A Navy team has deployed to Christmas Island to conduct further tests with the ScanEagle Unmanned Aerial System, including it's ViDAR sensor, as Sentient Vision Systems showcases the visual detection and ranging technology to the US Coast Guard.
Navy Daily reported the Navy Unmanned Aircraft Systems Unit has been testing their ability to conduct Unmanned Aerial Systems (UAS) operation without support from ScanEagle manufacturer Insitu Pacific – a first for the detachment.
This has included tests of ViDAR performing maritime search tasks as it detects and locates objects visually.
“Employing the ScanEagle in a surface search role is enabling a far greater area of coverage than we could previously achieve,” Detachment Commander, Lieutenant Ben Hanson-Murphy said.
“The team have done an outstanding job establishing the operating site at short notice with minimal preparation and then successfully establish a safe flight operations envelope around the island.”
During the deployment, the detachment has consolidated operator training, gathered valuable test data, and gained experience in an operational-like environment, with flights offshore enduring for up to ten hours at a time.
According to Navy Daily, by the fourth week of the three month deployment, the team had achieved approximately 82 flight hours, with over 12 hours of specific ViDAR operation.

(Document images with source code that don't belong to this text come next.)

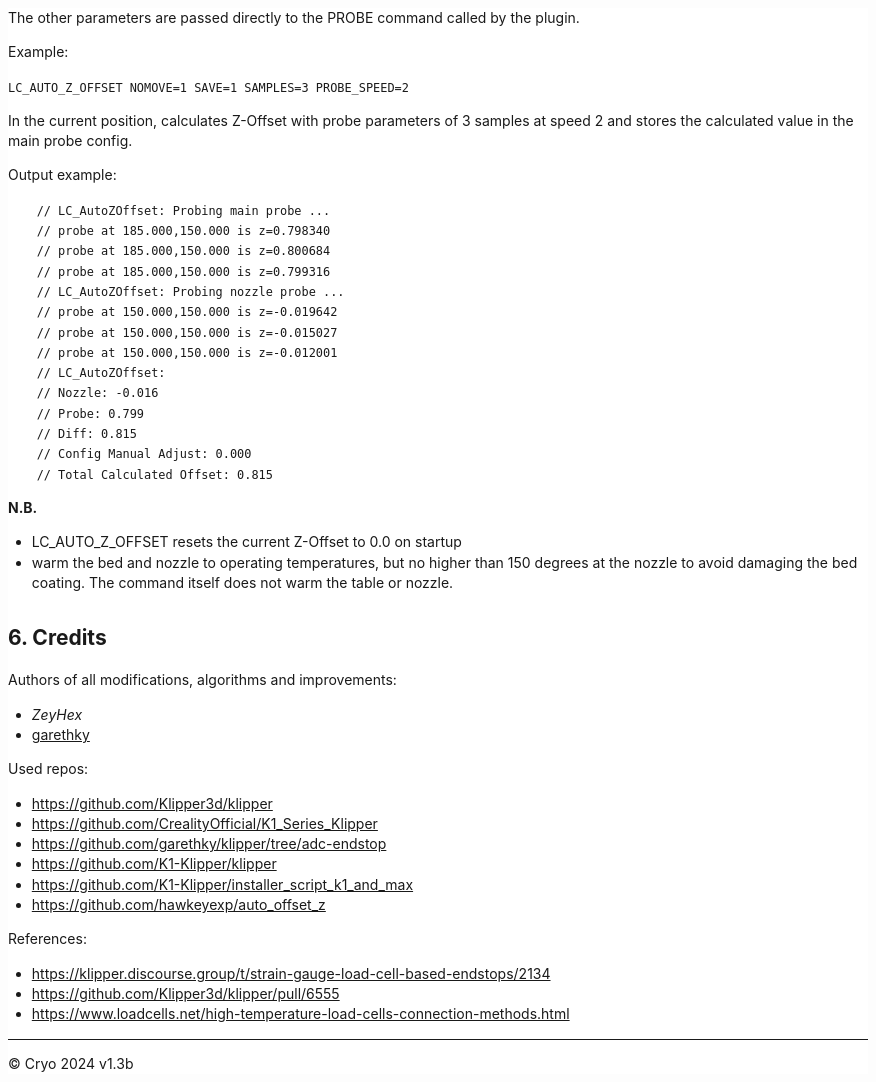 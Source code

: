 The other parameters are passed directly to the PROBE command called by the plugin.

Example:

    LC_AUTO_Z_OFFSET NOMOVE=1 SAVE=1 SAMPLES=3 PROBE_SPEED=2

In the current position, calculates Z-Offset with probe parameters of 3 samples at speed 2 and stores the calculated value in the main probe config.

Output example:
```
    // LC_AutoZOffset: Probing main probe ...
    // probe at 185.000,150.000 is z=0.798340
    // probe at 185.000,150.000 is z=0.800684
    // probe at 185.000,150.000 is z=0.799316
    // LC_AutoZOffset: Probing nozzle probe ...
    // probe at 150.000,150.000 is z=-0.019642
    // probe at 150.000,150.000 is z=-0.015027
    // probe at 150.000,150.000 is z=-0.012001
    // LC_AutoZOffset:
    // Nozzle: -0.016
    // Probe: 0.799
    // Diff: 0.815
    // Config Manual Adjust: 0.000
    // Total Calculated Offset: 0.815
```

**N.B.** 
- LC_AUTO_Z_OFFSET resets the current Z-Offset to 0.0 on startup
- warm the bed and nozzle to operating temperatures, but no higher than 150 degrees at the nozzle to avoid damaging the bed coating. The command itself does not warm the table or nozzle.


## 6. Credits

Authors of all modifications, algorithms and improvements:
- *ZeyHex*
- [garethky](https://github.com/garethky)

Used repos:
- https://github.com/Klipper3d/klipper
- https://github.com/CrealityOfficial/K1_Series_Klipper
- https://github.com/garethky/klipper/tree/adc-endstop
- https://github.com/K1-Klipper/klipper
- https://github.com/K1-Klipper/installer_script_k1_and_max
- https://github.com/hawkeyexp/auto_offset_z

References:
- https://klipper.discourse.group/t/strain-gauge-load-cell-based-endstops/2134
- https://github.com/Klipper3d/klipper/pull/6555
- https://www.loadcells.net/high-temperature-load-cells-connection-methods.html

___

&copy; Cryo 2024 v1.3b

The trial is scheduled until early November and will lay the foundations for use of ViDAR at sea early in 2017.
Meanwhile, late last week Sentient Vision Systems, the Melbourne-based developer of ViDAR, announced the successful completion of its live demonstration of the system to the US Coast Guard.
The trial was conducted off Cape Cod, Massachusetts, over a week and highlighted ViDAR’s capability to find objects of interest at great distance, whilst searching over wide tracts of ocean from a small UAS.
The US Coast Guard demonstration of ViDAR involved an exhaustive series of search flights designed to find vessels and objects representative of Coast Guard missions. The targets were placed in the search area at locations unknown to the ViDAR operator.
Highlights from the demonstration include ViDAR successfully, and autonomously, detecting a fast boat at 17.7nm, a life raft at 3.7nm, a person in the water at 1.9nm and a shipping vessel at over 33nm. Each time ViDAR detected an object, a small image was sent to the ground automatically, allowing the operator to move from initial detection, to classification and identification in seconds.
“Detection is critical to bringing reliability to the surveillance task," Simon Olsen, Sentient’s director of BD, strategy and partnerships said. "With limited size and power, small and tactical UAS are heavily constrained in what they can carry and are often therefore limited to observing what has already been found.”
“ViDAR is the first technology with the ability to conduct wide area search from a small/tactical UAS,” he said.